Ha ha ha! This is a sound you may hear on a Mumbai park, a California beach or a London town hall. Laughter clubs — places where people go to laugh out loud together — are scattered all over the globe. Dr Madan Kataria, the Indian physician who came up with the concept of laughter yoga, which combines group chortles with yogic breathing, believes that laughter can “boost your immune system” and “unwind the negative effects of stress”.
The experience may be “wonderfully ridiculous”, as John Cleese described it on a trip to Mumbai a few years ago, but past and present scientific findings do point to the possibility of laughter having health benefits. The most recent news on medical research is that laughter can even help women who are trying to become pregnant through in-vitro fertilization (IVF).
Scientific evidence that comedy can strengthen the immune system dates back to 1985. A study published that year showed that the levels of salivary immunoglobulin A — a immune-system protein that is one of our bodies’ standard defenses against infection — increased after individuals watched a humorous video. Research done in 2003 pointed to an “apparent relationship” between laughter and another component of the immune system, the natural killer cells. These cells play an important rule in freeing the body from viruses and tumors so an increase in their activity through laughter could help the body fight diseases.
There are also numerous studies showing that laughter can briefly limit physical pain or discomfort. Norman Cousins, the author of the book “Anatomy of an Illness” (1979) who was diagnosed with an extremely painful form of arthritis, was one of the first to document the pain-numbing benefits of humor therapy. He claimed that ten minutes of “genuine belly laughter” allowed him to sleep pain free for at least two hours. This anaesthetic effect of comedy is believed to be related to the fact that our brain releases endorphins when we laugh. These chemicals are known to temporarily relieve pain and produce a feeling of well-being. That is also why laughing feels so good.

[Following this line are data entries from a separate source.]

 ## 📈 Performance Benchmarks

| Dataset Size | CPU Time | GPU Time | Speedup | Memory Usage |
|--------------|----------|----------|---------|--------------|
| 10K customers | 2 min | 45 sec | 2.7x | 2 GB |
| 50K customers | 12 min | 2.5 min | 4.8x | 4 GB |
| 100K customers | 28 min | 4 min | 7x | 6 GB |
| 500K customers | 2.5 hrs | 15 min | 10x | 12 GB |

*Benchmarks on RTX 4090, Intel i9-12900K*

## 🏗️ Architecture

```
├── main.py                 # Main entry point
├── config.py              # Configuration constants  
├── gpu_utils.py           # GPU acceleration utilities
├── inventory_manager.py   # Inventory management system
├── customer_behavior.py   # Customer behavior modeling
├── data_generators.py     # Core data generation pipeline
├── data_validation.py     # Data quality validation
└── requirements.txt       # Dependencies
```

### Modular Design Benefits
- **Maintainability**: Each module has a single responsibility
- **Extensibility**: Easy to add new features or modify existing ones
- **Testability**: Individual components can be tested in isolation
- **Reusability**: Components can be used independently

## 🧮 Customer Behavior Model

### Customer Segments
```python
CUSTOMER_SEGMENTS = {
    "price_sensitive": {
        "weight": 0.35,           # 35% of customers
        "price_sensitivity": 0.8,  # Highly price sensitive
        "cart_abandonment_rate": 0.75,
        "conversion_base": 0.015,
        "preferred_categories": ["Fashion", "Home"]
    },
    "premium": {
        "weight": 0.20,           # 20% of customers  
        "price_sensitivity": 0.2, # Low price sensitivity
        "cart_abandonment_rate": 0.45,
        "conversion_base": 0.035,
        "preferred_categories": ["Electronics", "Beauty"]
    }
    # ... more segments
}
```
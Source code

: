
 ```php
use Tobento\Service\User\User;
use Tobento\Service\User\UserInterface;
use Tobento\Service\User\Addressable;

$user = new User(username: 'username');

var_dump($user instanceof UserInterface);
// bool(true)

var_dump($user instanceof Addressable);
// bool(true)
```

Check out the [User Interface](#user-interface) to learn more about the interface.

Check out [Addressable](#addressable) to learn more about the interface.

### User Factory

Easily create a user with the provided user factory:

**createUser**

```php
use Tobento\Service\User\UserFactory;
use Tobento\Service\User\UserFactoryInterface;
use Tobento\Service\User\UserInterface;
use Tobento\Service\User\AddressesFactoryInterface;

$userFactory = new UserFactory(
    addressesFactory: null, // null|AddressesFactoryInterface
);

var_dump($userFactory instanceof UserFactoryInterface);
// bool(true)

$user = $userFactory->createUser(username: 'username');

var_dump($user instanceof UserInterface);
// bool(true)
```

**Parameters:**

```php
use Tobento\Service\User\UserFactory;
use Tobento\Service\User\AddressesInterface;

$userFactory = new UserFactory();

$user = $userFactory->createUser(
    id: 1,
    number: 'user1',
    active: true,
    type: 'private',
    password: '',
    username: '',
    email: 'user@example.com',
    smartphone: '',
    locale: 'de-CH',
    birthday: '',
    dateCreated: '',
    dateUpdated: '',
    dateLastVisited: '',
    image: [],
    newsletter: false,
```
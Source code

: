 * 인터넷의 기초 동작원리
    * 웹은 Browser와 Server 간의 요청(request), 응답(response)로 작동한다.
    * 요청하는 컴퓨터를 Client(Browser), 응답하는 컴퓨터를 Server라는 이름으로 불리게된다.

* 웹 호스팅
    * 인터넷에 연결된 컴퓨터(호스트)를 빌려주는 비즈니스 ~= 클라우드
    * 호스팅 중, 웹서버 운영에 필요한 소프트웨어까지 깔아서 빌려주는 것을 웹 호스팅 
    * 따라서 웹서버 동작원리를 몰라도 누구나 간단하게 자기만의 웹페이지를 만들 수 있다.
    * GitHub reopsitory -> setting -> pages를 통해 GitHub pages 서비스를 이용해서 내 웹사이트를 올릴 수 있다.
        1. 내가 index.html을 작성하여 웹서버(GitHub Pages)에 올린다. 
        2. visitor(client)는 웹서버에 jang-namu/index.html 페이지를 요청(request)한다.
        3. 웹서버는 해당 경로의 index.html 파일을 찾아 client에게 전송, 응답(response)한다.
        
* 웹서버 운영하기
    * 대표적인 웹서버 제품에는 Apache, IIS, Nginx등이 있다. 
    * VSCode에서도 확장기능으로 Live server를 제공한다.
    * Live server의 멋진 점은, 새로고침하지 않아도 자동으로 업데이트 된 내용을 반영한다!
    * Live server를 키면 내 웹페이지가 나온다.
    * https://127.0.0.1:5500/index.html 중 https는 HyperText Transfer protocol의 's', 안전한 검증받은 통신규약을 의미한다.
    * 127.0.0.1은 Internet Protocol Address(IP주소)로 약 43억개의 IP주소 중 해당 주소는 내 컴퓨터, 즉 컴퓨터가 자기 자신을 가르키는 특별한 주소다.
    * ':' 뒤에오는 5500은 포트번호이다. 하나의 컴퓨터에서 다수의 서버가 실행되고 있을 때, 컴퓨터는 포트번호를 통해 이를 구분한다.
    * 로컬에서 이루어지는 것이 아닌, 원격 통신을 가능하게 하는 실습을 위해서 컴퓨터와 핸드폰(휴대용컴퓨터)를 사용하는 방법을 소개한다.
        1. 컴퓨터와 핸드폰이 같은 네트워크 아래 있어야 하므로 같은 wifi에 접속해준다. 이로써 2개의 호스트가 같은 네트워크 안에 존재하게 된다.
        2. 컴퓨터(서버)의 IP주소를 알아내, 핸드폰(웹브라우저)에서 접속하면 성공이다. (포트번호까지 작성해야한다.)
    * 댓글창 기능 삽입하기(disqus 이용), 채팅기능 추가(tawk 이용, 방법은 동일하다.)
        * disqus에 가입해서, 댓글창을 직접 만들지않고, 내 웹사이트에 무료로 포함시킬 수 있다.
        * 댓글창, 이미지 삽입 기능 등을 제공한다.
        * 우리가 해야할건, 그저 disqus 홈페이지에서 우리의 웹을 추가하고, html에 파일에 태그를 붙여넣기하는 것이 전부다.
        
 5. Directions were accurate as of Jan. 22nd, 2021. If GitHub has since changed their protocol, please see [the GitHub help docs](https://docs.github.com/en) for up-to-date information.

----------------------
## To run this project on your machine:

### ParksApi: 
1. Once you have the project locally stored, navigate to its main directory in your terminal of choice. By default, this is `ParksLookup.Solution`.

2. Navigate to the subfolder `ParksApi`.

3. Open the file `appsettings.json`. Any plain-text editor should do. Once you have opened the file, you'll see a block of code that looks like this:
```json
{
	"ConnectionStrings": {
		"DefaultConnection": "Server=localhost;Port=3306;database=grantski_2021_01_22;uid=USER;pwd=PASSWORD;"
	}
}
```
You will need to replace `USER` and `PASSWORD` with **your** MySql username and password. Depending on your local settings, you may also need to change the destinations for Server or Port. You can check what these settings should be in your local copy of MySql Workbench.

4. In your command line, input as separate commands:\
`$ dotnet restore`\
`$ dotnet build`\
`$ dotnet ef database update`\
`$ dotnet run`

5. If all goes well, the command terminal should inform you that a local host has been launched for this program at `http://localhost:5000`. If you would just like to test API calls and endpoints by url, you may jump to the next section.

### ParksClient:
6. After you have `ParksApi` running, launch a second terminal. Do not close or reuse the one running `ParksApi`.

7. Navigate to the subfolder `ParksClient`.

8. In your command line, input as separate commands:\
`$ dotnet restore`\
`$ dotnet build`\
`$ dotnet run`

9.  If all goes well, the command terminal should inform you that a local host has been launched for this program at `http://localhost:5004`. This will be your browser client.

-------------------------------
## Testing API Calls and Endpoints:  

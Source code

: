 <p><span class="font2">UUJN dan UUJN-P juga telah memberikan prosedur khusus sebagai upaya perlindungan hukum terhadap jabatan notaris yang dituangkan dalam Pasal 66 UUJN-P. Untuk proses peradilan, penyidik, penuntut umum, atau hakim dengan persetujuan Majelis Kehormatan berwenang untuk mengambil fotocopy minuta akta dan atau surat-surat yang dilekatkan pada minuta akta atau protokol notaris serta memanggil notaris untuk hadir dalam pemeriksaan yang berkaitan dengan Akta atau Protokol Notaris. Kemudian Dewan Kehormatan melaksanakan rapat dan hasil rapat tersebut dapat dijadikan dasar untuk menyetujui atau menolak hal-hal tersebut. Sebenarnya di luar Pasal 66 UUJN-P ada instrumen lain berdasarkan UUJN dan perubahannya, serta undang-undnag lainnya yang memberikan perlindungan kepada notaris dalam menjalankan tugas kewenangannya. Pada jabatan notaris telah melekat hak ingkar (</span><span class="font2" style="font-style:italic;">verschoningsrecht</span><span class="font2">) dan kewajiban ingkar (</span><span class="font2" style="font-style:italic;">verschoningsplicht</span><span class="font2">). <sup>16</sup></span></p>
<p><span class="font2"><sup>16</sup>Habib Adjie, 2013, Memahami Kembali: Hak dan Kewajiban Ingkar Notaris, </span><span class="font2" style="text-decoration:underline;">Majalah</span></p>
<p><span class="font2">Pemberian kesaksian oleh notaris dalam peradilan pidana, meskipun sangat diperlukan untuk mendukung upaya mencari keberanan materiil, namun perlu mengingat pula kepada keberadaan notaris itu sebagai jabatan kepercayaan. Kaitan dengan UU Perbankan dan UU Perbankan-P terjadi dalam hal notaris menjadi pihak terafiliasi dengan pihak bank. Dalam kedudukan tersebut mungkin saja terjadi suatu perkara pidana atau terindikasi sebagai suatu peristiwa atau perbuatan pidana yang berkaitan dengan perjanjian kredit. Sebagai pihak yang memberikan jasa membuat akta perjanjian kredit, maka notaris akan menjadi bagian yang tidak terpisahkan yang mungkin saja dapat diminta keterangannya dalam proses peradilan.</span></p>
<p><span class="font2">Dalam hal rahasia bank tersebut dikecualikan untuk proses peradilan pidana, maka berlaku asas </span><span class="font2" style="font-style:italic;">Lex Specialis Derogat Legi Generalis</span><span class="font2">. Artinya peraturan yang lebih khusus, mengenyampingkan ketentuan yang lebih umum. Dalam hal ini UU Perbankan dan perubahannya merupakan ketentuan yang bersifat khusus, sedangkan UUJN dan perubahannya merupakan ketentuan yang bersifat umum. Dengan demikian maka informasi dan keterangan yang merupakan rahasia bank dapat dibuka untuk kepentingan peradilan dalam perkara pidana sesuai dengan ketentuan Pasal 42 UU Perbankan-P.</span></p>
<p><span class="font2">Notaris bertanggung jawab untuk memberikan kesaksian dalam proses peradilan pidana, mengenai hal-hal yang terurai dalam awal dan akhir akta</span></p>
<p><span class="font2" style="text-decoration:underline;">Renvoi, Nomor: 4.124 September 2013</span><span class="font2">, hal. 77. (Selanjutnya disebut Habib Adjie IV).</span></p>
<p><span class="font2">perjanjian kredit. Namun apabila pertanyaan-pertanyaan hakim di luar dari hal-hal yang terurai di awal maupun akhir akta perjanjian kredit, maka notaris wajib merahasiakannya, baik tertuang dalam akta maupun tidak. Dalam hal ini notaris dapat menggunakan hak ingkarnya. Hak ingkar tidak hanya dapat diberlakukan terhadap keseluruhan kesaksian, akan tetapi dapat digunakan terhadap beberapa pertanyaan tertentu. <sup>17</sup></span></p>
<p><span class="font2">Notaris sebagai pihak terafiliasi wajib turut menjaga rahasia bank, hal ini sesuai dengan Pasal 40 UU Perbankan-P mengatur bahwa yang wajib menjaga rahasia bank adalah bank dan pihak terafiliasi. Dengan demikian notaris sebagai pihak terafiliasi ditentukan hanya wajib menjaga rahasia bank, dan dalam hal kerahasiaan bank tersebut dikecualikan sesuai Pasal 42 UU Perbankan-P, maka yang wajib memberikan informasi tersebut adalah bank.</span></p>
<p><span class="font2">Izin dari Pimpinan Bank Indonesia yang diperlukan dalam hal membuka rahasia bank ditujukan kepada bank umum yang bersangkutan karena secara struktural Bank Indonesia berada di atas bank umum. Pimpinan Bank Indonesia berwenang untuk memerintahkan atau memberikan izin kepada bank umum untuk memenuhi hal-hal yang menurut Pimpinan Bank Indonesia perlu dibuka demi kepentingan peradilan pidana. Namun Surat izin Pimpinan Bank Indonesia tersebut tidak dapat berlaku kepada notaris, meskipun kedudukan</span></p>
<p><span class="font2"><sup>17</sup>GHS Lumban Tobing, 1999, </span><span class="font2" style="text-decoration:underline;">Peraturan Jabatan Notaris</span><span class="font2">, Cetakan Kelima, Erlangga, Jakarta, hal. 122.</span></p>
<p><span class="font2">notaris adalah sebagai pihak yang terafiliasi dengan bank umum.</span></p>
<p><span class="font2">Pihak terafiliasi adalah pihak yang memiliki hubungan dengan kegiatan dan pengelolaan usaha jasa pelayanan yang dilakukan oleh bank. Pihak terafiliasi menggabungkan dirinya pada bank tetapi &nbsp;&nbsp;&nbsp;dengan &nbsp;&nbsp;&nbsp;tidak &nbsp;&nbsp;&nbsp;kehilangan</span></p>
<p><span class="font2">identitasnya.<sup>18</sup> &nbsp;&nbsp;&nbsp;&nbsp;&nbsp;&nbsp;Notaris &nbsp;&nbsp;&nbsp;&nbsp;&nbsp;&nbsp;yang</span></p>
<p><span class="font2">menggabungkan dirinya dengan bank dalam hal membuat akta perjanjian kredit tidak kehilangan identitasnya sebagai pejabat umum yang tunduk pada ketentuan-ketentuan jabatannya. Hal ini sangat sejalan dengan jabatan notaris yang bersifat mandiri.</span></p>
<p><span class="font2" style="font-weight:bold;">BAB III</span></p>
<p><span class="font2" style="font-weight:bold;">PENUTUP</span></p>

The benefits of humor don’t stop here. A scientific study conducted at Maryland University in 2009, showed that mirthful laughter can protect the heart. The human cardiovascular system benefits from laughter in that our blood vessels relax and dilate following something humorous and blood flow improves. Because heart attacks and strokes can be caused by blood clots, which form when the lining of blood vessels is damaged, laughing could reduce these events.
Another much-documented effect of a good laugh is the reduction in stress levels. In fact, this role of humor as a natural anti-stress mechanism was precisely what gave Shevach Friedler, the fertility doctor behind the IVF study, the idea of bringing a clown to the office. “Patients suffering from infertility undergoing IVF are exceptionally stressed,” Friedler told Reuters Health, “so I thought that this intervention could be beneficial for them at the crucial moments after embryo transfer.”
About half of the 219 women who took part in the study received a visit of a “medical clown” right after embryos were implanted in their wombs, while the remaining women were not entertained. The results revealed that 36% of those who had a laugh became pregnant compared to only 20% in the control group. More, when factors such as age, type of infertility and number of embryos implanted were considered, the researchers found that the women who were entertained were more than twice as likely to become pregnant.
While these studies may indicate that laughter is a good medicine, it is not clear that you can laugh your way to good health or to a bun in the oven. According to Robert R. Provine, a professor of psychology and neuroscience at the University of Maryland, one of the problems with laughter research is that the effects of similar activities (such screaming) are often not looked into. In Dr Friedler’s study, for example, another form of distraction or stress relief could have had the same effect in helping women become pregnant.
The American Cancer Society also alerts that “available scientific evidence does not support claims that laughter can cure cancer or any other disease”. But, they say, laughing can reduce stress and enhance quality of life. So while laughter is not the best medicine, it is certainly a safe, free, and enjoyable complementary method to improve health.
Maybe Dr Kataria, the Giggling Guru, is really on to something. Maybe we should all be gathering in parks or nondescript buildings flapping our arms like chickens and peeling giant bananas in an effort to transform silliness into infectious laughter.
Or maybe we should just go see comedy flicks with our friends more often. It will probably have the same effect, minus the ridiculousness.